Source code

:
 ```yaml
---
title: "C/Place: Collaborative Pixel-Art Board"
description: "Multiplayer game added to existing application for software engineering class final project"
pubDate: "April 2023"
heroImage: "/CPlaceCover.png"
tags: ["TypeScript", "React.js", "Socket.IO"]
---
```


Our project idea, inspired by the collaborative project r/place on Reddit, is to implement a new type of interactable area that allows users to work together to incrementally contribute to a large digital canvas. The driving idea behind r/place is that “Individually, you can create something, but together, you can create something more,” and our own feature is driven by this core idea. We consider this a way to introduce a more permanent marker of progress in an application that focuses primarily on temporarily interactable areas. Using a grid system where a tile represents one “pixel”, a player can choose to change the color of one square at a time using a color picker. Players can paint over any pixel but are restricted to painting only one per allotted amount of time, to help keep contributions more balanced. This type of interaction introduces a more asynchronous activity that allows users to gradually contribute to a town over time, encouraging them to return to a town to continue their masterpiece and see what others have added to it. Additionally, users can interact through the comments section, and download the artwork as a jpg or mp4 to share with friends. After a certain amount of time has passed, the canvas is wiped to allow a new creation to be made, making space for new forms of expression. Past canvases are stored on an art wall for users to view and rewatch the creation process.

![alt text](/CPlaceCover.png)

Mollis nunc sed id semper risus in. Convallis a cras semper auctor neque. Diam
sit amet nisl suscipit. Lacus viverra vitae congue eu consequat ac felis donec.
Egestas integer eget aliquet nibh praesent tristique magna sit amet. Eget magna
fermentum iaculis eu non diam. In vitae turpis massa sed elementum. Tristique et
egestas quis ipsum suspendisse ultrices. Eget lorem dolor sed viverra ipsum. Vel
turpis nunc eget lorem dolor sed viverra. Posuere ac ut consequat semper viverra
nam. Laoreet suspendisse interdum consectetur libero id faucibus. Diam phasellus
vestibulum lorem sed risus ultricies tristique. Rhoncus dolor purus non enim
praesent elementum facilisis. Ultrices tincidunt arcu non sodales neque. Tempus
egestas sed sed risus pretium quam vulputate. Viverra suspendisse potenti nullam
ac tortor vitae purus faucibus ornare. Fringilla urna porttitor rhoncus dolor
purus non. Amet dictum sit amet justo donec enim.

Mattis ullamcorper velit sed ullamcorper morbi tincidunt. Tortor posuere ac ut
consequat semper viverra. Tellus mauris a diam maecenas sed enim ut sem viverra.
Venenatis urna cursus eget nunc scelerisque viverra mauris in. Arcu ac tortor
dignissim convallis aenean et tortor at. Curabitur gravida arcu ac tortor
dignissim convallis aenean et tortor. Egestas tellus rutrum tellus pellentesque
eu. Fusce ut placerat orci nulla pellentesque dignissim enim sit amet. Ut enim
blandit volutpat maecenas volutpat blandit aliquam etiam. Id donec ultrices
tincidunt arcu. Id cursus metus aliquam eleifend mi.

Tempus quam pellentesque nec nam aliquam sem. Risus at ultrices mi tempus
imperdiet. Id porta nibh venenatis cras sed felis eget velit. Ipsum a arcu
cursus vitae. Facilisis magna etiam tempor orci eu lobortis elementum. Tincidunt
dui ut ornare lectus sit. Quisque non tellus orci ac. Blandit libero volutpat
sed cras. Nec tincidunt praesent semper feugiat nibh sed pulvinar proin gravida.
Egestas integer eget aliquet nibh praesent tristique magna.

--- Work required ---
All lines from the one containing "Tempus quam pellentesque" through the end of the material should be restated exactly, with both end lines kept.

--- Problem solution ---
Tempus quam pellentesque nec nam aliquam sem. Risus at ultrices mi tempus
imperdiet. Id porta nibh venenatis cras sed felis eget velit. Ipsum a arcu
cursus vitae. Facilisis magna etiam tempor orci eu lobortis elementum. Tincidunt
dui ut ornare lectus sit. Quisque non tellus orci ac. Blandit libero volutpat
sed cras. Nec tincidunt praesent semper feugiat nibh sed pulvinar proin gravida.
Egestas integer eget aliquet nibh praesent tristique magna.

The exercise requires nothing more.